Jesus gives His interpretation of this passage in Luke 4:18-19, where He says, “The Spirit of the Lord is on me, because he has anointed me to preach good news to the poor. He has sent me to proclaim freedom for the prisoners and recovery of sight for the blind, to release the oppressed, to proclaim the year of the Lord’s favor.” What is most notable in this passage is what Jesus did not say. He did not complete the rest of the sentence. He deliberately stopped mid-sentence. The text tells us that he rolled up the scroll, gave it back to the attendant, sat down and said, “Today this scripture is fulfilled in your hearing.” Just the part that he quoted was fulfilled. He did not quote the rest of the passage because the rest of the passage wouldn’t be fulfilled until thousands of years later.

Another example of a passage with a huge time gap is Isaiah 9:6-7 where a child is born, but a Son is given and the very next verse says that he will reign on David’s throne—not when the child grows up, but thousands of years after verse 6. And you can look at Isaiah 11:1-5 for another similar example.

One last thing that I want to mention that is important to understand about biblical prophecy is that many times, God writes his prophesies with a double meaning. One meaning is for practical use, for the time it was originally given; then the other meaning is the prophetic meaning to be fulfilled at a much later period.

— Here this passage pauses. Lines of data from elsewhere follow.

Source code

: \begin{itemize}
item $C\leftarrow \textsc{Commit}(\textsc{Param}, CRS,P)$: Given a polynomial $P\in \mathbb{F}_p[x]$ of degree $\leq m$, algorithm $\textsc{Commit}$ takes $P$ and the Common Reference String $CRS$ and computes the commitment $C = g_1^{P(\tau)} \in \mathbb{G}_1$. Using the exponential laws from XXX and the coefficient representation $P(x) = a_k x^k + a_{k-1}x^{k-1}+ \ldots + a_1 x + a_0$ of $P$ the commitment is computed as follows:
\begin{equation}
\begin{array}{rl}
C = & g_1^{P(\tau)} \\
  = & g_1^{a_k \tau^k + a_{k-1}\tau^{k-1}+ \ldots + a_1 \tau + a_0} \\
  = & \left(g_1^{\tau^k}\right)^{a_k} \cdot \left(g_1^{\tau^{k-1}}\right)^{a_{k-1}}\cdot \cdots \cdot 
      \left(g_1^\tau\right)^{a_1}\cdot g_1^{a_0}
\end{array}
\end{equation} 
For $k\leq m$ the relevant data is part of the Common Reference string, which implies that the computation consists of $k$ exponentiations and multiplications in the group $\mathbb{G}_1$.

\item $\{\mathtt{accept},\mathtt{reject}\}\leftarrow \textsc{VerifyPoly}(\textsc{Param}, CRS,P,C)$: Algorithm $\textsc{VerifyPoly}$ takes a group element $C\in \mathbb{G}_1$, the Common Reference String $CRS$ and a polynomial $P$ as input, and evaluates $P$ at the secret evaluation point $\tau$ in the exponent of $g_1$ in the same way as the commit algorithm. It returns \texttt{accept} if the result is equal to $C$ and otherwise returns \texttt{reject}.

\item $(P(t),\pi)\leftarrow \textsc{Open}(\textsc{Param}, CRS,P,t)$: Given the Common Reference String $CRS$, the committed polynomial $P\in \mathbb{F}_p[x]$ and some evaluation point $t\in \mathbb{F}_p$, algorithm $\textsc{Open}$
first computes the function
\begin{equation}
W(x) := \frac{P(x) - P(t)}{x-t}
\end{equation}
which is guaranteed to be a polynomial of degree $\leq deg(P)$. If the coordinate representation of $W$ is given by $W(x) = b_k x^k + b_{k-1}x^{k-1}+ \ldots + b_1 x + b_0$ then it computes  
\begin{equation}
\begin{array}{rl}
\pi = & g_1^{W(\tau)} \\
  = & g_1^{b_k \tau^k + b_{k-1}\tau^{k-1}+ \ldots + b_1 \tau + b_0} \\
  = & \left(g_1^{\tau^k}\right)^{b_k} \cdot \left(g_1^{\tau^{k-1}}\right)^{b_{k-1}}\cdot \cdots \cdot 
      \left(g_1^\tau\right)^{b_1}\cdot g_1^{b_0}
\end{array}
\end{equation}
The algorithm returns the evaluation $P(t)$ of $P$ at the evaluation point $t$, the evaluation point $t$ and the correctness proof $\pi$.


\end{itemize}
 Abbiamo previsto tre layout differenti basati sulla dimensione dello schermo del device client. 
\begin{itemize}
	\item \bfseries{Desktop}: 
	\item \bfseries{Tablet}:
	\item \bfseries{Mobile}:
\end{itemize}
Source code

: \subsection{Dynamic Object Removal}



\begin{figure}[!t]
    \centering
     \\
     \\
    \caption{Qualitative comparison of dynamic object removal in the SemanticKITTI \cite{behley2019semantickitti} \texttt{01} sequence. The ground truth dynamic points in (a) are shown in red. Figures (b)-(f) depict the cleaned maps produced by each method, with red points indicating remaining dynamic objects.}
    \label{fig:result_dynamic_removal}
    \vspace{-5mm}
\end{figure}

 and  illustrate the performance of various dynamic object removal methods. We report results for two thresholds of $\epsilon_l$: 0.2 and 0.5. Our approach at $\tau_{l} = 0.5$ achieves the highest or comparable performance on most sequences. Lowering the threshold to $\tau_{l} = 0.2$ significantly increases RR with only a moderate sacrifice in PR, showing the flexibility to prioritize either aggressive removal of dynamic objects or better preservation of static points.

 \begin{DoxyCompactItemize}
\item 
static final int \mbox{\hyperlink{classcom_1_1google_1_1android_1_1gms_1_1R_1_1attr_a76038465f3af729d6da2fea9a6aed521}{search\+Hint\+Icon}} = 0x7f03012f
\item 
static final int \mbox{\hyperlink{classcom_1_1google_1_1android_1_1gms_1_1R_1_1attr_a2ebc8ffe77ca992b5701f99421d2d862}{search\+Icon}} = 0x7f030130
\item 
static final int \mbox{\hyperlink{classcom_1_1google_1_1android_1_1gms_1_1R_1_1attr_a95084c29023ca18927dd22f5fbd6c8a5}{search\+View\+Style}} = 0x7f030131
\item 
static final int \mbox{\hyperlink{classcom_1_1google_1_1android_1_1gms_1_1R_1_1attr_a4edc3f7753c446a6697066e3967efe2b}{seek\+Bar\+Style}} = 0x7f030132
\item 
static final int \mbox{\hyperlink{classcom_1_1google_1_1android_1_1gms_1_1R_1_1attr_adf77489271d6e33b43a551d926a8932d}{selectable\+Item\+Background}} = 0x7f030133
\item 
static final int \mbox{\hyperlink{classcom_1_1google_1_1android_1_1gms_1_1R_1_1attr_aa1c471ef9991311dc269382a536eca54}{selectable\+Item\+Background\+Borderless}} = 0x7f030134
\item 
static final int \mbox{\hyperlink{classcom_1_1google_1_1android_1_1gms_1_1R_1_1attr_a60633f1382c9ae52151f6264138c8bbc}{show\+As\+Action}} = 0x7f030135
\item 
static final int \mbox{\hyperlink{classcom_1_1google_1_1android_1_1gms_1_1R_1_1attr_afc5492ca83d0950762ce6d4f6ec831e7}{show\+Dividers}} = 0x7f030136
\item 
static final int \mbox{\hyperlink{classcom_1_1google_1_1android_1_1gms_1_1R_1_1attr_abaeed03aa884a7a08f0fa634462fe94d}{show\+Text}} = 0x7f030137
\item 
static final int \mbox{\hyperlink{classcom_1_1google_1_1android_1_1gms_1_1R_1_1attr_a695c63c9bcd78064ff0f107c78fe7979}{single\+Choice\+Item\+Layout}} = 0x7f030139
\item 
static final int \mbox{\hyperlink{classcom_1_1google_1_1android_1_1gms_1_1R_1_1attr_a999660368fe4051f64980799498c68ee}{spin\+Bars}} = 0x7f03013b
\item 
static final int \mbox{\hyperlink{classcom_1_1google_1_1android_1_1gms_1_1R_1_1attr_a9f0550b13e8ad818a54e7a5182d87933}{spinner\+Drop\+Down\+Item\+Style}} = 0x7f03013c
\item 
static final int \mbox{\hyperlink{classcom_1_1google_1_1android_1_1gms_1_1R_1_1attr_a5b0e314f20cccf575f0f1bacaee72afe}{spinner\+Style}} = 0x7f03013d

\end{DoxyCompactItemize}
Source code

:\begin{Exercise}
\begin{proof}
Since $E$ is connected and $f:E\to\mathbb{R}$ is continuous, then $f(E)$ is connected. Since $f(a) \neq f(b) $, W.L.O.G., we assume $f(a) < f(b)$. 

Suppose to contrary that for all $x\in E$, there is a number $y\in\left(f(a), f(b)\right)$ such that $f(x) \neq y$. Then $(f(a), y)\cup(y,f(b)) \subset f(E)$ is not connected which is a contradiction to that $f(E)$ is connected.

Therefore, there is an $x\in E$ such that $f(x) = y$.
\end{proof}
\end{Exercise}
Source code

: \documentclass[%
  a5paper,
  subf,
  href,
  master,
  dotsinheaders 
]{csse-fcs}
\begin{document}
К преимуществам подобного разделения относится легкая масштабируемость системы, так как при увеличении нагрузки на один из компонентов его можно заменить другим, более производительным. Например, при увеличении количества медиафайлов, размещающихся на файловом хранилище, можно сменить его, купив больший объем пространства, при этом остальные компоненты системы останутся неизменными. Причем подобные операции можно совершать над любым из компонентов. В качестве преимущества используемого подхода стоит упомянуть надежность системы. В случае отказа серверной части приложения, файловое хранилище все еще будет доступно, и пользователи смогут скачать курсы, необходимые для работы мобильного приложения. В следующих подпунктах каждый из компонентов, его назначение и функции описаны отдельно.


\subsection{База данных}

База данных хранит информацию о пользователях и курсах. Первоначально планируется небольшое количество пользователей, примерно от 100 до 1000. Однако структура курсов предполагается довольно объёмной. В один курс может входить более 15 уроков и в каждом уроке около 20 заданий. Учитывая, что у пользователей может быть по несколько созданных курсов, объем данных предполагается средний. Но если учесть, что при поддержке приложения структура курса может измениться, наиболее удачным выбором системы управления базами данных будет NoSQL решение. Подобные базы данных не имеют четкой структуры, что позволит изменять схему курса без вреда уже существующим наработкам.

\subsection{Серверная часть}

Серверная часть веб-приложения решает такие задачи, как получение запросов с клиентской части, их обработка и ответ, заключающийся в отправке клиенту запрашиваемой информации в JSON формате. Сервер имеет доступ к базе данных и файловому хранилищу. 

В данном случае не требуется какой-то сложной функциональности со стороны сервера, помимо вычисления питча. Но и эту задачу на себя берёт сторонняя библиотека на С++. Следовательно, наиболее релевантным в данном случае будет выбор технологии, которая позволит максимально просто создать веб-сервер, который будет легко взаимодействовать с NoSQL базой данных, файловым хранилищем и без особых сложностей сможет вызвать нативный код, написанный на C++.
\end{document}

Examples of double meaning prophetic passages can be found throughout the bible, but I will give a couple of examples here. Revelation chapters 2-3 are examples of this, which we are about to look at. Psalm 69 is an example. It is written by King David, and originally intended to be about David, but in God’s prophetic power, he turns David’s Psalm of himself into a prophetic prophesy of Jesus Christ. Verses 7-12 and verse 21 are prophesies of Jesus. Verse 21 says, “They put gall in my food and gave me vinegar for my thirst.” This probably happened to David, who wrote this. But the double meaning is that it also happens to Jesus centuries later.

The entire Psalm 72, written by King Solomon, is initially about Solomon, but it is all a prophetic Psalm about Jesus Christ. I just want the reader to get a feel for how God’s prophesies work in the bible. Time is boxed, though the events are usually in order. And passages can have double meaning, both applying to the circumstances of the day, and also spanning centuries or thousands of years later with a prophetic meaning.